Further distinguishing why and how children go missing is also very telling. A 2000 Justice Department study found that of the 800,000 kids who were reported missing that year, half turned out to be runaways.
And most abductions turned out to involve family members. Only 115 of all the cases reported were a version of the nightmare scenario that most troubles parents: abduction by a stranger.
"Most who prey upon children are known to the child," Allen said. "It's a matter of seduction, not abduction."
Paula S. Fass, professor of history at the University of California Berkeley and the author of "Kidnapped: Child Abduction in America," agrees.

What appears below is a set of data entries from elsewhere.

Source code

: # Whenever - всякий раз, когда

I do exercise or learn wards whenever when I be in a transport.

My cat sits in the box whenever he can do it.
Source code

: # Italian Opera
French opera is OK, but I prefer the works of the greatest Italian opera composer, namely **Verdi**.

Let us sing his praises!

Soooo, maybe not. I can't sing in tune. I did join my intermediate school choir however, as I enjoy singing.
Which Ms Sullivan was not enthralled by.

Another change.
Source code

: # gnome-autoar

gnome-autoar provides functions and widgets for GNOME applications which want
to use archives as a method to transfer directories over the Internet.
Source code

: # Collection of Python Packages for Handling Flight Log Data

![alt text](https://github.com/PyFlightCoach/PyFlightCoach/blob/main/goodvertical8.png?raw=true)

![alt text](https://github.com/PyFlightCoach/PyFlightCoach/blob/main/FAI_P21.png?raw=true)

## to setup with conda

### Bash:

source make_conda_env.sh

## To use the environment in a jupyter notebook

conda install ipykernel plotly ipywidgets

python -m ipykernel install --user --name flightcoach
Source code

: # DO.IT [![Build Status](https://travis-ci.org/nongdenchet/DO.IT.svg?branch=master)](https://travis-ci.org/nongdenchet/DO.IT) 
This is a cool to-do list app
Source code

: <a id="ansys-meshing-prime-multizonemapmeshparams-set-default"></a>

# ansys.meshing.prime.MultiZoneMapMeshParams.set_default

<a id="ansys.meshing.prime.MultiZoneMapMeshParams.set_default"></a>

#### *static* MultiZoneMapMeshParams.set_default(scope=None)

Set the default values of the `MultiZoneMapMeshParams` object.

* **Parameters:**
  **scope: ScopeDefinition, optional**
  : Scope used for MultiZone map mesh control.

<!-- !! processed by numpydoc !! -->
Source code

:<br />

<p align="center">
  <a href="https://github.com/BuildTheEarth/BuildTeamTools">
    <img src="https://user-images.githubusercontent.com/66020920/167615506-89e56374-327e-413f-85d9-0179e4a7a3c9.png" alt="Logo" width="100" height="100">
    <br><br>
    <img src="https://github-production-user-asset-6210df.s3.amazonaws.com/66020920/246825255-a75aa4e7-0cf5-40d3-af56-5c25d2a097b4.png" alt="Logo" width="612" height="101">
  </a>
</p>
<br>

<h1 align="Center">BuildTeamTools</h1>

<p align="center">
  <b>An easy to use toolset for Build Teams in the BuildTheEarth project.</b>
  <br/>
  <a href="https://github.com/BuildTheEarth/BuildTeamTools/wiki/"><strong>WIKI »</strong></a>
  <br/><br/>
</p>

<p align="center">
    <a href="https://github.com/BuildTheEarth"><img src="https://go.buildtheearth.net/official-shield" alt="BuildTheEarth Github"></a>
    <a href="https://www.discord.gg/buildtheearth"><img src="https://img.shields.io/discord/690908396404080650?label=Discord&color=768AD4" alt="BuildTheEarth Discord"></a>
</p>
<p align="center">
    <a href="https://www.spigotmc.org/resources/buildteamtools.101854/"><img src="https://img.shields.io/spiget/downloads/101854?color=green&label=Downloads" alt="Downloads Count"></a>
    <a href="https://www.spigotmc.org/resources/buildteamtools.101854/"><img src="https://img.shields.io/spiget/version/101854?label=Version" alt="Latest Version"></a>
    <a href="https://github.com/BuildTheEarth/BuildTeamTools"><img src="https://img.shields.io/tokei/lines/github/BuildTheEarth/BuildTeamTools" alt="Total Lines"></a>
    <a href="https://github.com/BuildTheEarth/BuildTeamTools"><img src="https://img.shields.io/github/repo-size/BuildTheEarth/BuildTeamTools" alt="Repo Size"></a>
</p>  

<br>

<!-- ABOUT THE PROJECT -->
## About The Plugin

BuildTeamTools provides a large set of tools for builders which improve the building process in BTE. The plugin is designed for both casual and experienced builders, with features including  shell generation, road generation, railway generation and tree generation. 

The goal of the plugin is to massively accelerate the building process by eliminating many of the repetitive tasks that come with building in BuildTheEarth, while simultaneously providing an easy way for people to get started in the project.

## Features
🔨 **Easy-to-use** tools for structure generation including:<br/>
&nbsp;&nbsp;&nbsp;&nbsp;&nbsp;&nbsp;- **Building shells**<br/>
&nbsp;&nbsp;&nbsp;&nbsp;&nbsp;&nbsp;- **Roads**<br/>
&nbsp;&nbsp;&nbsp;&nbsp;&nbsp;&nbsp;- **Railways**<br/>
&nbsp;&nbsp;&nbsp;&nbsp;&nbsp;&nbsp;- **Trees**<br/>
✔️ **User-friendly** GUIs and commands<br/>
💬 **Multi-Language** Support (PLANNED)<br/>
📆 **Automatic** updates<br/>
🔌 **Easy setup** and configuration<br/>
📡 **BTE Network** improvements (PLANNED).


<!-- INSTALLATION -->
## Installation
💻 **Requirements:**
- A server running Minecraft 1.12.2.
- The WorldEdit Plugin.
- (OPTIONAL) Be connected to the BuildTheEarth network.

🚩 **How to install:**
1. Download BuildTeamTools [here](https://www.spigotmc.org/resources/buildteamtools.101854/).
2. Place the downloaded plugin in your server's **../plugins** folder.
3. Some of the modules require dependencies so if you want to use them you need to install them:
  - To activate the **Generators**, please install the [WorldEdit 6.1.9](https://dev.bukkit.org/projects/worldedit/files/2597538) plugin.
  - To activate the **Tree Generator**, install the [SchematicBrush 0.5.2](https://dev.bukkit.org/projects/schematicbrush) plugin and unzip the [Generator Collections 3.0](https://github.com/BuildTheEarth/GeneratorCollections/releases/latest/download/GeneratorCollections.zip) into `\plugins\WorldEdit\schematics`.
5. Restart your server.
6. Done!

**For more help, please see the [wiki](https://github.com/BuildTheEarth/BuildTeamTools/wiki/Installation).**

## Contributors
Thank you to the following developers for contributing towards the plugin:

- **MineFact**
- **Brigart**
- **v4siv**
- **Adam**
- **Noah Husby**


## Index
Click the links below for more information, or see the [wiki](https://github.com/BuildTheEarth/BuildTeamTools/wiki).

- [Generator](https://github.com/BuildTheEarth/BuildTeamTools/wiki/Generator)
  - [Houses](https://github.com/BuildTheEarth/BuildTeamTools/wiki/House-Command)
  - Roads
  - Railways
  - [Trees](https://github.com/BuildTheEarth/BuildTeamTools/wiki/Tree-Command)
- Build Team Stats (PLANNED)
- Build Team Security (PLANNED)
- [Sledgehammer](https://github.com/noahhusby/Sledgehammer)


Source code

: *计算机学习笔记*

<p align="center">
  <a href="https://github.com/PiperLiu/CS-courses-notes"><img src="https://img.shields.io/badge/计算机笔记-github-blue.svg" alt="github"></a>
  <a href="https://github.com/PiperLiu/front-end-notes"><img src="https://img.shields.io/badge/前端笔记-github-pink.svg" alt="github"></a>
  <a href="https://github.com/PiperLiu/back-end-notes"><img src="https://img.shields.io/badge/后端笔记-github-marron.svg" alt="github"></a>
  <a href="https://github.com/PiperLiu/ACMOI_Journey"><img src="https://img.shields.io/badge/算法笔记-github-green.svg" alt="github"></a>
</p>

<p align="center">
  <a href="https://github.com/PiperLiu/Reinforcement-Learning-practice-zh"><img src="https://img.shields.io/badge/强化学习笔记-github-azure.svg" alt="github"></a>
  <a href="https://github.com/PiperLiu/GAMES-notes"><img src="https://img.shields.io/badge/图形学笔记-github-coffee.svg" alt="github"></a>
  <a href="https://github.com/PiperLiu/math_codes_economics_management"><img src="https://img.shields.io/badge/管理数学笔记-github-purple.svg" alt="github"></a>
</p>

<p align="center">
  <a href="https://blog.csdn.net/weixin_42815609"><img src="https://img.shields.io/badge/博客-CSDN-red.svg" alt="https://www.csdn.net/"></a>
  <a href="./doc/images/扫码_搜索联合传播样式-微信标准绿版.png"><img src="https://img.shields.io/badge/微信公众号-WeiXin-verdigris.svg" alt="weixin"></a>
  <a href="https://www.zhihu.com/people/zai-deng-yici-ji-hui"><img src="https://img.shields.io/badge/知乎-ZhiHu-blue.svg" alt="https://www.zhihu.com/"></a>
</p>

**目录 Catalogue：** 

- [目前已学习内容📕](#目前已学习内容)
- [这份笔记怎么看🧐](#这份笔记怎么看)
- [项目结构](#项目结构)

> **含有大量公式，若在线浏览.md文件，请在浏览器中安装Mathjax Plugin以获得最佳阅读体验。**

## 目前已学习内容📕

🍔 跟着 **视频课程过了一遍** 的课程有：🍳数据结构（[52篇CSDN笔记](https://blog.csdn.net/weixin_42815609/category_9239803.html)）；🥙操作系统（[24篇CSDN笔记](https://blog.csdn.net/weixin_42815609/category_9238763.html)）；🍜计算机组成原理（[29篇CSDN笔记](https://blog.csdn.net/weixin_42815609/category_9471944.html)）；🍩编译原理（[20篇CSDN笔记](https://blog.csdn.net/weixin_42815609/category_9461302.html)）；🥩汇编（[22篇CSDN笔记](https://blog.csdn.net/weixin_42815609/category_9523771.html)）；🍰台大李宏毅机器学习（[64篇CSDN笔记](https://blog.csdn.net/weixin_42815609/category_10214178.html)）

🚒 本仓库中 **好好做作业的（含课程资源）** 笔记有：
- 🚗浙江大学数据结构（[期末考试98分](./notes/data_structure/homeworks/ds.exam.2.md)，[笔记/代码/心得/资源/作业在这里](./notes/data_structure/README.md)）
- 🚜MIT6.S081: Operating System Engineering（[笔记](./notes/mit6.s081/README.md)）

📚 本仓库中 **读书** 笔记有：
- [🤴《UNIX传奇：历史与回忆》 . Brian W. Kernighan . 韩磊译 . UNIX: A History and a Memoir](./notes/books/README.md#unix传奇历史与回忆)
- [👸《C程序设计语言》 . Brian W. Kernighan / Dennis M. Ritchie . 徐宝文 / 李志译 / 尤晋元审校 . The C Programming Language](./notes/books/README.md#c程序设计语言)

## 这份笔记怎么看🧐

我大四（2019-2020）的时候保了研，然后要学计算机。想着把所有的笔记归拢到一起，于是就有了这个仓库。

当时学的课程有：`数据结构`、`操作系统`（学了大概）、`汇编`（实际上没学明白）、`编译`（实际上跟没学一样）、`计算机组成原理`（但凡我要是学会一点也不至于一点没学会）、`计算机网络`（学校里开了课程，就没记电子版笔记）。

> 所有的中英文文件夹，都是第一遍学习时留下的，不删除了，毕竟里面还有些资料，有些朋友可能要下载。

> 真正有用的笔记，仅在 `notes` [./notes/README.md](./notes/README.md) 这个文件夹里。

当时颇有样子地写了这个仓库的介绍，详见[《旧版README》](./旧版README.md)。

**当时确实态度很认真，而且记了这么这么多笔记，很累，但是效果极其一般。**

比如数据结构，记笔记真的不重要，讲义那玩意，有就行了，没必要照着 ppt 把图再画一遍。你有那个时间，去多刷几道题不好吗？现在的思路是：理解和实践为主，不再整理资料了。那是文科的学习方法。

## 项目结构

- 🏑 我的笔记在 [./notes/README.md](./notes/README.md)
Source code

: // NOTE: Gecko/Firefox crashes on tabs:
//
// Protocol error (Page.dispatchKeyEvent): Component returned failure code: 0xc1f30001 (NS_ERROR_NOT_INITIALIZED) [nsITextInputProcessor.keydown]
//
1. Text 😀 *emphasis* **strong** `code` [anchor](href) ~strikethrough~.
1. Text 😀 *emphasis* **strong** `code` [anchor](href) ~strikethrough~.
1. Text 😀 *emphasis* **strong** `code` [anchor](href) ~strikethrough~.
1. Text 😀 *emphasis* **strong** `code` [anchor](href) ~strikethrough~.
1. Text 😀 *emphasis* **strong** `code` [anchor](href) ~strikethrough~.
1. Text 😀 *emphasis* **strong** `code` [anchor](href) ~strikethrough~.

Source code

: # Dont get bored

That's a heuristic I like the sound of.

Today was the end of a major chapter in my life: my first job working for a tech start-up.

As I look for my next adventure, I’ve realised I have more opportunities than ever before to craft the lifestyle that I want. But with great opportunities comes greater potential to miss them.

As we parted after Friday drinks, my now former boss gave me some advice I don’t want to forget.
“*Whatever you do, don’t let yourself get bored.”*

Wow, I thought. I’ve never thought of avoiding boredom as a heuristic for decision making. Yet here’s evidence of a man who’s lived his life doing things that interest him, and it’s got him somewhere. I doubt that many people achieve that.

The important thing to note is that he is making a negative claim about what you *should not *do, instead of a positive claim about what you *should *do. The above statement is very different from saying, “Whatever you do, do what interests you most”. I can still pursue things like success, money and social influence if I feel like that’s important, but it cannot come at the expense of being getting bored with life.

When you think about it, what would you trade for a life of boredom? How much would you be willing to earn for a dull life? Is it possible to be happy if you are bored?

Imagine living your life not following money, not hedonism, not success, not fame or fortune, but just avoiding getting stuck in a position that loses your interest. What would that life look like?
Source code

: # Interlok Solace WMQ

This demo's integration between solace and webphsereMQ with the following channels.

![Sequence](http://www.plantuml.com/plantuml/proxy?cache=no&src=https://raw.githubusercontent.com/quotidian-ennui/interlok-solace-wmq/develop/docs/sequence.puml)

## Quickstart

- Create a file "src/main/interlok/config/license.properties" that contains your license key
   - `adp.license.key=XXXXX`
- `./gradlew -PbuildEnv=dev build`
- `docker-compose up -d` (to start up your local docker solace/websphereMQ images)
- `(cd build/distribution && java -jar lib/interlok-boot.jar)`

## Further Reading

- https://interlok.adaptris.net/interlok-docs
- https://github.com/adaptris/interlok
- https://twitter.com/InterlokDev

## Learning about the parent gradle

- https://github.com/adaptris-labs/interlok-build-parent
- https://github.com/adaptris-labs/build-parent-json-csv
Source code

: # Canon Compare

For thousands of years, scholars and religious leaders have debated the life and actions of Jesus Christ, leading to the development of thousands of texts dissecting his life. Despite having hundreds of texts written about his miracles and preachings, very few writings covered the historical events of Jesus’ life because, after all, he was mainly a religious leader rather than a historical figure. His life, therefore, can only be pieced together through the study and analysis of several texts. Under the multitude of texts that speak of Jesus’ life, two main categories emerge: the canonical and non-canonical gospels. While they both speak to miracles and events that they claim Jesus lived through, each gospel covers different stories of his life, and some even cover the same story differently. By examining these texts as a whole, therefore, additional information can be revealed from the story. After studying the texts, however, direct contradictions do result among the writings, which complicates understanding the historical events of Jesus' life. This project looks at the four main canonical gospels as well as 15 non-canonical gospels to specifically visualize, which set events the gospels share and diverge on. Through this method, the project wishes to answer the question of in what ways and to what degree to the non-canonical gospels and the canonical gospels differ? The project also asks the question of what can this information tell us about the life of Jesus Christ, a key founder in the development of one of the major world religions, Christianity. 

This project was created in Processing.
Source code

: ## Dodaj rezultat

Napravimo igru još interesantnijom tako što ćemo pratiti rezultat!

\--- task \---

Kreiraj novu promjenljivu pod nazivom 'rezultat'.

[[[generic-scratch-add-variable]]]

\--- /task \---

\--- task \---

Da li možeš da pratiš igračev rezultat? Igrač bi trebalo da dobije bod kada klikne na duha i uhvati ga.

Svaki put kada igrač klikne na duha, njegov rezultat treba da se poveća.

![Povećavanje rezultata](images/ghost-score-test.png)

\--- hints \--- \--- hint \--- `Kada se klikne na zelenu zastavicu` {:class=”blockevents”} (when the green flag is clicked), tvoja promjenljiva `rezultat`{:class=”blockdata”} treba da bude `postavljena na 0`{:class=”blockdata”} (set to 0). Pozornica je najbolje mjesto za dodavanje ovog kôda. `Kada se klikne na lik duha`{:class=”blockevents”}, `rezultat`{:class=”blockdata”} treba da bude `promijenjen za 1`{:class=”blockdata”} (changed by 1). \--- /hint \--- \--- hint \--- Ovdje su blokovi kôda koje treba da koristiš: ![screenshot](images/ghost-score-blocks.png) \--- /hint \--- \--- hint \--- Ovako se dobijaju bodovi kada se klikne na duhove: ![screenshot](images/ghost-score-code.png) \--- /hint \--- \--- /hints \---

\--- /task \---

"The anxiety experienced by society is entirely disproportionate to the numbers of actual crimes committed," Fass said. Her book traces the evolution of kidnapping of children -- from largely a crime for ransom to that of sexual predation -- over the past century and a half.
"Unfortunately, we don't have good statistics so that we can say yes or no, we had a higher percentage of child abductions in the 1980s versus the 1880s," she said. "The FBI only started keeping those kinds of stats fairly recently."
Fass argues that the role media has played in publicizing child abduction murders has led to a cultural wave of anxiety. "Look at the popular culture -- movies, television, the news -- everybody has used and exploited abducted children," Fass said.
At the same time, experts said the media can help kids in danger.
"Media coverage does play a mostly positive role," said Cindy Rudometkin, response department director of The Polly Klaas Foundation. "The media often jumps on a story, publicizing it quickly, and that's often how children get found. It also puts this taboo topic out there, which provides an opportunity for parents to further discuss these matters with their kids."
Allen, Fass and Rudometkin agree that the line between preparedness and paranoia can be difficult to navigate.
"These horrific cases tend to paint the entire picture for the problem, but the total number of children abducted by a stranger has stayed consistent at around 150 each year," Allen said. "The message here isn't, we only have a low number of actual homicides, so parents don't have to worry. We want parents to be prepared, to take steps, but not to be paralyzed by fear."
Fass said it's important to put the overall numbers in perspective. "I tell people, you have a lot of things to worry about raising your kids. Kidnapping is way down on the list."